◆ **Your assignment**
Reproduce the opening lines of the records exactly, up to and including the line in which "Differentiating and trace" occurs.

◆ **Records for the exercise**
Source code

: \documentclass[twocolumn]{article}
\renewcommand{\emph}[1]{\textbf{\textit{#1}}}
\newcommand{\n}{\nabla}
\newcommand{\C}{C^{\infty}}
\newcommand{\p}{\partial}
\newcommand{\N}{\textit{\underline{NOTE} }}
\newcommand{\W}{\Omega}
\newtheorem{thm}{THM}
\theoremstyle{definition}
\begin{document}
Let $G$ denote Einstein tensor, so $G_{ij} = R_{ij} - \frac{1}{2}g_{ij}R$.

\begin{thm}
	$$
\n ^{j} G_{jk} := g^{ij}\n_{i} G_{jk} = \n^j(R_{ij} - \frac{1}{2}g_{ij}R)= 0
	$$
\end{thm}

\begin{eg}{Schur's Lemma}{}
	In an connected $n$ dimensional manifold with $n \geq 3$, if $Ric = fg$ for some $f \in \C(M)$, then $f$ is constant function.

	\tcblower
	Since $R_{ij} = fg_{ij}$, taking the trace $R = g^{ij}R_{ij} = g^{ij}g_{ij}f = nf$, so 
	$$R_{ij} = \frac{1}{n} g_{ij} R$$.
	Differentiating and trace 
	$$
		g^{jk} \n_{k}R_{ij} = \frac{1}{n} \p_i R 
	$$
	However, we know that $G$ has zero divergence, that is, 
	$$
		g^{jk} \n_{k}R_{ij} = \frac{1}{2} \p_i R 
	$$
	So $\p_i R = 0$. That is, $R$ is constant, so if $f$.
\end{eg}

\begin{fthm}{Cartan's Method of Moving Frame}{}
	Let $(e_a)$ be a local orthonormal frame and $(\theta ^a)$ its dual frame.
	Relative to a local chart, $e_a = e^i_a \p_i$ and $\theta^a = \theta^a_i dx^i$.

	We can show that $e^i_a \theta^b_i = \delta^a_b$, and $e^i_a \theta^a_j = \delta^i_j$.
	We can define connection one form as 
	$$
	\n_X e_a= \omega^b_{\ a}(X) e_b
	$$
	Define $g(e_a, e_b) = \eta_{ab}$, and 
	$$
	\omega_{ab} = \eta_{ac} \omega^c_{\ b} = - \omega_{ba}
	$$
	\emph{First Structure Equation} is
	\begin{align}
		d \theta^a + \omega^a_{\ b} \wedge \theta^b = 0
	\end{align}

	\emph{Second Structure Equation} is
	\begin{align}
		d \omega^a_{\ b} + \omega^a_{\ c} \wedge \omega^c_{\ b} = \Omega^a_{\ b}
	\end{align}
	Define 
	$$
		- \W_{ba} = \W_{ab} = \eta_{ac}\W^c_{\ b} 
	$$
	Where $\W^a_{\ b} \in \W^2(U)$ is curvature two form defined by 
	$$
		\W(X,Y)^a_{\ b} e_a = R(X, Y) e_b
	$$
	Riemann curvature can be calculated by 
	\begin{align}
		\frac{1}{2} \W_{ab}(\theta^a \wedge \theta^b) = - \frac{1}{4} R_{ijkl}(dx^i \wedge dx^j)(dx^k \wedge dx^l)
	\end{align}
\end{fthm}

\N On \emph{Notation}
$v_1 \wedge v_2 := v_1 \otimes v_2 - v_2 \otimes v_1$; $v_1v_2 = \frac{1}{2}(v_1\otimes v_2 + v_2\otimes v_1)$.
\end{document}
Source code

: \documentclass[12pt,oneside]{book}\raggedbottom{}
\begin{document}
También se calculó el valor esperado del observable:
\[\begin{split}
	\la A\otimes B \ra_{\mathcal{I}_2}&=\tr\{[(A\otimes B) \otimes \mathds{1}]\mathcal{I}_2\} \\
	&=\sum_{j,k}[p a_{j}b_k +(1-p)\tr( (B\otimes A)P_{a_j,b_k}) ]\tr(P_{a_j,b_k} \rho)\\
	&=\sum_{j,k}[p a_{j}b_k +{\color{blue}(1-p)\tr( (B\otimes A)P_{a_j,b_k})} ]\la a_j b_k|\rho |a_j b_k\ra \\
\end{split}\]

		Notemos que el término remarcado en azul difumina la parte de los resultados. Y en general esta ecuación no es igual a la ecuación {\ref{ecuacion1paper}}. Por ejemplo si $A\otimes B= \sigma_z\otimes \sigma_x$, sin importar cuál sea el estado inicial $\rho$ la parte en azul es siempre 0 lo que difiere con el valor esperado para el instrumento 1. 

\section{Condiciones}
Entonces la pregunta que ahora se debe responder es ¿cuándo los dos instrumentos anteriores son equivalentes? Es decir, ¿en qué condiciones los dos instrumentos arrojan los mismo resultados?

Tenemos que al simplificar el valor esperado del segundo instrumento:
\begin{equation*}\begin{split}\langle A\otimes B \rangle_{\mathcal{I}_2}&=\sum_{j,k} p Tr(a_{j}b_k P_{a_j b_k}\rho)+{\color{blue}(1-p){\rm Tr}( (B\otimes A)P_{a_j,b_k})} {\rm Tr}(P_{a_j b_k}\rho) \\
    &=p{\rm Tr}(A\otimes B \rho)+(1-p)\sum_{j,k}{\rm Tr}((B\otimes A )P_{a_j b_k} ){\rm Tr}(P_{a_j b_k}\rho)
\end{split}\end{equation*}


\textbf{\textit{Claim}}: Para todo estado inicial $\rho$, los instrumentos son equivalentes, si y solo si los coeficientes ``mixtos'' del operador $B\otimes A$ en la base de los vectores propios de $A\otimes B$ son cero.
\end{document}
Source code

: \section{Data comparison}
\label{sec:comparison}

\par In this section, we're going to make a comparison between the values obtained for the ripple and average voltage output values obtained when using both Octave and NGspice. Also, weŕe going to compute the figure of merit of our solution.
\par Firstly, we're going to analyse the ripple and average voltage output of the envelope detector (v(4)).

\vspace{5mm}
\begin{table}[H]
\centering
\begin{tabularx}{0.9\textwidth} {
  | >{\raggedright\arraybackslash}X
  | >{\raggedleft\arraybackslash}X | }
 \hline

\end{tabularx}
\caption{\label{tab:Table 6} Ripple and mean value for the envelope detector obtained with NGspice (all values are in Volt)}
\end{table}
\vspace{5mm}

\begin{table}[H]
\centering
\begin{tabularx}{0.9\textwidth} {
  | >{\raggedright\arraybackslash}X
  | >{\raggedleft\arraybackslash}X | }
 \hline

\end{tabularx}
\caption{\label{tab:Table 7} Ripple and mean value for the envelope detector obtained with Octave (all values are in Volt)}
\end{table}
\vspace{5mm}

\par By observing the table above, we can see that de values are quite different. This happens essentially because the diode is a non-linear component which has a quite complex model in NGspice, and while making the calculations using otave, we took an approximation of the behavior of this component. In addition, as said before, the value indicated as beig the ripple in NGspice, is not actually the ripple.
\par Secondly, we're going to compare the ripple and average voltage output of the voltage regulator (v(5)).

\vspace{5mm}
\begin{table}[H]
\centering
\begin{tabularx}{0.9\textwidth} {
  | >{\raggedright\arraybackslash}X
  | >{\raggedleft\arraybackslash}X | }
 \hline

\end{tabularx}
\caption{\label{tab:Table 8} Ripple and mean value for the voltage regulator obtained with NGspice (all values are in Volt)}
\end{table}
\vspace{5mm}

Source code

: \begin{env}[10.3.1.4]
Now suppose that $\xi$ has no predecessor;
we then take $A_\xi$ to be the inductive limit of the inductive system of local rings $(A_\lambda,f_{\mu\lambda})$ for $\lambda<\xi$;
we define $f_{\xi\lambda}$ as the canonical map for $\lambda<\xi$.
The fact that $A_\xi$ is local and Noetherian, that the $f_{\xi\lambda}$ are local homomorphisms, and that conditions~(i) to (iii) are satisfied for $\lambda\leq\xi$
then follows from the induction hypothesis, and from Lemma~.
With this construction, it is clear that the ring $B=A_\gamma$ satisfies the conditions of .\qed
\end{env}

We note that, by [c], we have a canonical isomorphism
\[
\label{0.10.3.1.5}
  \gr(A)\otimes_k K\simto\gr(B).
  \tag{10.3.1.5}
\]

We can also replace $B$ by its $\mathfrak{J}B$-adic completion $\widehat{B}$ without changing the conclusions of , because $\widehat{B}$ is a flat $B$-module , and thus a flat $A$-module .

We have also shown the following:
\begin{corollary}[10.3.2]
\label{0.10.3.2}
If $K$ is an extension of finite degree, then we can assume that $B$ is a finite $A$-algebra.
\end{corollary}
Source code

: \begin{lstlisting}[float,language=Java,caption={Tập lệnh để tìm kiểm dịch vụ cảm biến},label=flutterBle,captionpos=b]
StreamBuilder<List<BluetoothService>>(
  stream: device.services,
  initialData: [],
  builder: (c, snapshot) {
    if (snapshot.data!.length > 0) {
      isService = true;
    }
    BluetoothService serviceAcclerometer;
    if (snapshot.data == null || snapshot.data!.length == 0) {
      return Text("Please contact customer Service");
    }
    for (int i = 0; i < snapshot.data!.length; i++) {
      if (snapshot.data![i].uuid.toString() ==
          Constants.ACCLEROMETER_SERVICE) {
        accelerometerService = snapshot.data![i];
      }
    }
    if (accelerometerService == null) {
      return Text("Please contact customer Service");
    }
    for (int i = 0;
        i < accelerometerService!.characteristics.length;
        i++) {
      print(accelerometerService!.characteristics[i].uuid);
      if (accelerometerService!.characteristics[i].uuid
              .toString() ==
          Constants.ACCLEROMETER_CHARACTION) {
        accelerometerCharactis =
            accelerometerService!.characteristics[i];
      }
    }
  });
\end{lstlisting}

◆ **Result of the exercise**
Source code

: \documentclass[twocolumn]{article}
\renewcommand{\emph}[1]{\textbf{\textit{#1}}}
\newcommand{\n}{\nabla}
\newcommand{\C}{C^{\infty}}
\newcommand{\p}{\partial}
\newcommand{\N}{\textit{\underline{NOTE} }}
\newcommand{\W}{\Omega}
\newtheorem{thm}{THM}
\theoremstyle{definition}
\begin{document}
Let $G$ denote Einstein tensor, so $G_{ij} = R_{ij} - \frac{1}{2}g_{ij}R$.

\begin{thm}
	$$
\n ^{j} G_{jk} := g^{ij}\n_{i} G_{jk} = \n^j(R_{ij} - \frac{1}{2}g_{ij}R)= 0
	$$
\end{thm}

\begin{eg}{Schur's Lemma}{}
	In an connected $n$ dimensional manifold with $n \geq 3$, if $Ric = fg$ for some $f \in \C(M)$, then $f$ is constant function.

	\tcblower
	Since $R_{ij} = fg_{ij}$, taking the trace $R = g^{ij}R_{ij} = g^{ij}g_{ij}f = nf$, so 
	$$R_{ij} = \frac{1}{n} g_{ij} R$$.
	Differentiating and trace 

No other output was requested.